» What to work on:
Count the lines below containing "friendship". Number only.

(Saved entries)
-----

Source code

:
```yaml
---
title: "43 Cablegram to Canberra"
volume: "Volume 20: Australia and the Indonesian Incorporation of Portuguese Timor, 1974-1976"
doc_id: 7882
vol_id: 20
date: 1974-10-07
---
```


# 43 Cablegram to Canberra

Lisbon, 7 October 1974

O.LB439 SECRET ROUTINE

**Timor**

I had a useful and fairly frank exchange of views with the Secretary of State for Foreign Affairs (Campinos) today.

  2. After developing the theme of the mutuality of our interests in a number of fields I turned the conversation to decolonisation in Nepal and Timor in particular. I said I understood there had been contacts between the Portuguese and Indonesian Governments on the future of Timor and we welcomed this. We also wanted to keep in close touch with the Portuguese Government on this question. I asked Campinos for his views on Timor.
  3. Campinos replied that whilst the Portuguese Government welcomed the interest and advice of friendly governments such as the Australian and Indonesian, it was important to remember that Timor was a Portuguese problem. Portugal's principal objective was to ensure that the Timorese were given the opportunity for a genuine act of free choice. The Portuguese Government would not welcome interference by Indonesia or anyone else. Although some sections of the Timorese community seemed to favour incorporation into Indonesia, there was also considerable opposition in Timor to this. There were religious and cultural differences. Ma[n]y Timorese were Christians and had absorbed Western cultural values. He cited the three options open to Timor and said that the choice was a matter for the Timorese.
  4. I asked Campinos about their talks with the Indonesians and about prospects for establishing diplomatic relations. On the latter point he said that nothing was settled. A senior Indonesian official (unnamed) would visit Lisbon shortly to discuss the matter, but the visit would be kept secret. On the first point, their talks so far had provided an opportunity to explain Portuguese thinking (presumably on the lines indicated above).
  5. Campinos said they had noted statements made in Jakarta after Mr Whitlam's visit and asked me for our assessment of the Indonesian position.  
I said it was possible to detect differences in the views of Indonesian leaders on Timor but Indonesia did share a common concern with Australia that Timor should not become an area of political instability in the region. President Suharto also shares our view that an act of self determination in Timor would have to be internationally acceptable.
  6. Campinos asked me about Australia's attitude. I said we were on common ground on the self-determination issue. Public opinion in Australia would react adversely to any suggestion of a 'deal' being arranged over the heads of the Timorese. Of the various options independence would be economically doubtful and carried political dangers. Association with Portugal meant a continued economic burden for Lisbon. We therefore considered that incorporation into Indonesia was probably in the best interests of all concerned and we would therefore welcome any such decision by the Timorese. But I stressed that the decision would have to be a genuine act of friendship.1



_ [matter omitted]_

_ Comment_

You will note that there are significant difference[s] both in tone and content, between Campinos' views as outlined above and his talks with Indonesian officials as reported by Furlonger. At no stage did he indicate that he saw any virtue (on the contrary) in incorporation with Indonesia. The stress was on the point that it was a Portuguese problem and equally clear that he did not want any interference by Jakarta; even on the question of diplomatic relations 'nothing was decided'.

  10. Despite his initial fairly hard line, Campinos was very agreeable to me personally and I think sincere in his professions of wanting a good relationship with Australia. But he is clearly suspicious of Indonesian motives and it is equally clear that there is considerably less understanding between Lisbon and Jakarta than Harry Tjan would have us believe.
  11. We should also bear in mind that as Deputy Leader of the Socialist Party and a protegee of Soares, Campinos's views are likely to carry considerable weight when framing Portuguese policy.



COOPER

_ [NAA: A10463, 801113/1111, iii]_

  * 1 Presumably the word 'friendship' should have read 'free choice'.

-----

» Solution below:
2